I was going to link this excellent and persuasive leader on why the British ought to export prisoners to Africa, but you should just read the whole bloody magazine, as it kicks serious ass. (I like my unkicked ass fine, thank you very much.)
I like this guy:

"Duncan, whose height (he claims 5ft 6in, but he is exaggerating) and style have prompted sobriquets like 'the Bonsai Heseltine' "
Paul Routledge, Independent.


In keeping with the Tories turn toward inclusiveness, Alan Duncan, the Shadow Foreign Minister and a red-meat free-marketeer, "says he's gay," to quote the Times headline. This is, I think, very much a force for good.

Monday, July 29, 2002

I've been saying it for years: this town is stanky.

More to come. (See below: "tomorrow," as you know perfectly well, is today, and today will last for another twenty hours plus change, so hold your horses.)
I've been saying it for years: this town is stanky.
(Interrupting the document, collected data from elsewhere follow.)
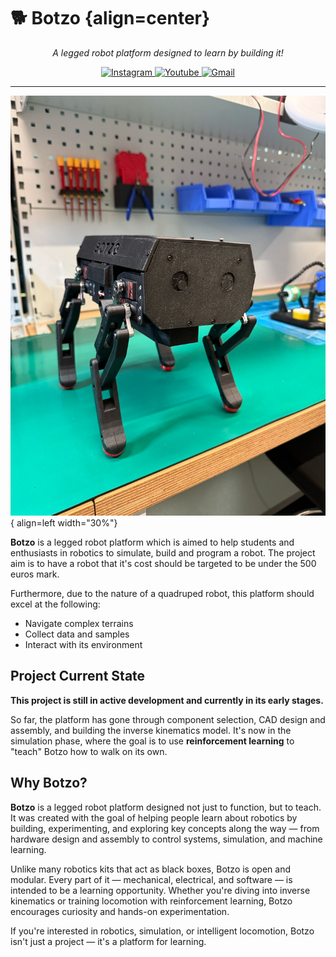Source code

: # 🐕 Botzo {align=center}

<p align="center"><i>A legged robot platform designed to learn by building it!</i></p>

<p align="center">
    <a href="https://www.instagram.com/botzo.ie/" target="_blank" rel="noopener noreferrer">
        <img alt="Instagram" src="https://img.shields.io/badge/Instagram-%232C3454.svg?style=for-the-badge&logo=Instagram&logoColor=white" />
    </a>
    <a href="https://www.youtube.com/@Botzoie" target="_blank" rel="noopener noreferrer">
        <img alt="Youtube" src="https://img.shields.io/badge/Youtube-%232C3454.svg?style=for-the-badge&logo=Youtube&logoColor=white" />
    </a>
    <a href="mailto:botzoteam@gmail.com">
        <img alt="Gmail" src="https://img.shields.io/badge/Gmail-2c3454?style=for-the-badge&logo=gmail&logoColor=white" />
    </a>
</p>

---

![botzo hero picture](./assets/hero.jpg){ align=left width="30%"}

**Botzo** is a legged robot platform which is aimed to help students and enthusiasts in robotics
to simulate, build and program a robot. The project aim is to have a robot that it's cost
should be targeted to be under the 500 euros mark.

Furthermore, due to the nature of a quadruped robot,
this platform should excel at the following:

- Navigate complex terrains
- Collect data and samples
- Interact with its environment

## Project Current State

**This project is still in active development and currently in its early stages.**

So far, the platform has gone through component selection, CAD design and assembly,
and building the inverse kinematics model. It's now in the simulation phase,
where the goal is to use **reinforcement learning** to "teach" Botzo how to walk on its own.

## Why Botzo?

**Botzo** is a legged robot platform designed not just to function, but to teach.
It was created with the goal of helping people learn about robotics by building,
experimenting, and exploring key concepts along the way — from hardware design and
assembly to control systems, simulation, and machine learning.

Unlike many robotics kits that act as black boxes, Botzo is open and modular.
Every part of it — mechanical, electrical, and software — is intended to be a
learning opportunity. Whether you're diving into inverse kinematics or training
locomotion with reinforcement learning, Botzo encourages curiosity and hands-on experimentation.

If you're interested in robotics, simulation, or intelligent locomotion,
Botzo isn't just a project — it's a platform for learning.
More to come. (See below: "tomorrow," as you know perfectly well, is today, and today will last for another twenty hours plus change, so hold your horses.) I'm trying to restore a decent sleeping schedule. Waking up at 6 PM is evil. I know first-hand.

Sunday, July 28, 2002

Does "Slam Harder" indeed slam harder (than "Slam," that is)? You'll get the straight dope on the new Onyx release tomorrow, as well as a riveting Civ III narrative in which I'll describe the rise of my primitive tribe from dancing around (sockless, no less) with wild abandon in the pre-wheel era to the heights of civilization, from which we drop massive aluminum canisters of "the realness" onto the heads of non-discerning lesser nations; a preview: it is 1820 and I've mastered fission, stealth technology, and I'm halfway done with my interstellar spacecraft. The other peoples of the world are still working how to use forks. (Note: This is a slight exaggeration.)

Word.

If you haven't played "Sissyfight" as yet, I recommend you do so immediately; not quite as wonderful as the legendary "Choclatron," perhaps the greatest thing ever (including tank tops, flip-flops, and robots in smocks), but close. It is a powerful force for good, in large part because it'll teach both you and the kids how to navigate the cutthroat world of the modern playground with aplomb. (It involves a lot of scratching.)